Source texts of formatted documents
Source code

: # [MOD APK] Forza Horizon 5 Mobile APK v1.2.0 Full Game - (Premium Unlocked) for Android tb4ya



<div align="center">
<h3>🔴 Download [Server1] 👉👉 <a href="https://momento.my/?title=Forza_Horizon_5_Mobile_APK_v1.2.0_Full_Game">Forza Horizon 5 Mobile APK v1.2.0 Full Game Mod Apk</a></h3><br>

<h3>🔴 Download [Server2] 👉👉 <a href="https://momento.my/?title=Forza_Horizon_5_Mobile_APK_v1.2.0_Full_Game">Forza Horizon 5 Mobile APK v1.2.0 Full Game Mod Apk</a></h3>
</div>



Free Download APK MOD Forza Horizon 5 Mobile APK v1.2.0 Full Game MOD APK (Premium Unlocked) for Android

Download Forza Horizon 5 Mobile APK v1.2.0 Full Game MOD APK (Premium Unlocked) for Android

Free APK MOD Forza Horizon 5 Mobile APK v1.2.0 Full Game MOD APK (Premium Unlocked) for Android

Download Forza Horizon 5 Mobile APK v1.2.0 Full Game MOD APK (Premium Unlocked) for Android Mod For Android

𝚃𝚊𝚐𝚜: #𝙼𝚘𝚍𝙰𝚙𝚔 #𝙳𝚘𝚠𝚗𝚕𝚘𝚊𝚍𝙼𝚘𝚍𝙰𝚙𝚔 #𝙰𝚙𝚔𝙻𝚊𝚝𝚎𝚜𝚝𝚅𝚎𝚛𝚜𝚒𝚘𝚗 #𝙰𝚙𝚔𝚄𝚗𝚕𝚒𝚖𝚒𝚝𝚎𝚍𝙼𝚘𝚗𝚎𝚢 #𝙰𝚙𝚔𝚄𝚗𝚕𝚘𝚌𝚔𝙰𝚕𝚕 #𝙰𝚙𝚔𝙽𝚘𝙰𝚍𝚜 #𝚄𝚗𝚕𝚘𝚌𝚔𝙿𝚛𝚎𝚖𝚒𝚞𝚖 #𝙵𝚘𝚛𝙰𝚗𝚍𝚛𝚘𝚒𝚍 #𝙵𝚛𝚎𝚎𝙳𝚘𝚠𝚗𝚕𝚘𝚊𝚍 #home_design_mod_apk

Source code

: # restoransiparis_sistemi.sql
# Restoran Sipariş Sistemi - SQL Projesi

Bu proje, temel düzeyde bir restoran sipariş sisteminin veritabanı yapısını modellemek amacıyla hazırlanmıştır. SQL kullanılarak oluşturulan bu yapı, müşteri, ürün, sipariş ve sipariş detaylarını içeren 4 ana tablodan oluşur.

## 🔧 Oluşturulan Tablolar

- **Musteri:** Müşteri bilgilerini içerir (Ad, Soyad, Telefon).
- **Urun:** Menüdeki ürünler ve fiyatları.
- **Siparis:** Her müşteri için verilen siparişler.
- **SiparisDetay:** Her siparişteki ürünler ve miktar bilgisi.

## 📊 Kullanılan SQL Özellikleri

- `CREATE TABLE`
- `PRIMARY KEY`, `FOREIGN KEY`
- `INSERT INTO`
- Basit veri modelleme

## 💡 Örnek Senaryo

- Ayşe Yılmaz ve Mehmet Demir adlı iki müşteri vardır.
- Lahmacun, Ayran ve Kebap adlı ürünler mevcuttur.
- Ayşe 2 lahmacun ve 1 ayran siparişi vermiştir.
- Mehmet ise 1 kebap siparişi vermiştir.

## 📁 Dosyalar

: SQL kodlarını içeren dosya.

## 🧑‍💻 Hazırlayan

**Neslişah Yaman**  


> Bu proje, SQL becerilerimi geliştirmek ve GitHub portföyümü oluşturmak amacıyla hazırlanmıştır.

→ Activity
Copy nothing beyond the line containing "Mod For Android". Transcribe exactly from the first line of the entries down to that line, inclusive.

→ Exercise result
Source code

: # [MOD APK] Forza Horizon 5 Mobile APK v1.2.0 Full Game - (Premium Unlocked) for Android tb4ya



<div align="center">
<h3>🔴 Download [Server1] 👉👉 <a href="https://momento.my/?title=Forza_Horizon_5_Mobile_APK_v1.2.0_Full_Game">Forza Horizon 5 Mobile APK v1.2.0 Full Game Mod Apk</a></h3><br>

<h3>🔴 Download [Server2] 👉👉 <a href="https://momento.my/?title=Forza_Horizon_5_Mobile_APK_v1.2.0_Full_Game">Forza Horizon 5 Mobile APK v1.2.0 Full Game Mod Apk</a></h3>
</div>



Free Download APK MOD Forza Horizon 5 Mobile APK v1.2.0 Full Game MOD APK (Premium Unlocked) for Android

Download Forza Horizon 5 Mobile APK v1.2.0 Full Game MOD APK (Premium Unlocked) for Android

Free APK MOD Forza Horizon 5 Mobile APK v1.2.0 Full Game MOD APK (Premium Unlocked) for Android

Download Forza Horizon 5 Mobile APK v1.2.0 Full Game MOD APK (Premium Unlocked) for Android Mod For Android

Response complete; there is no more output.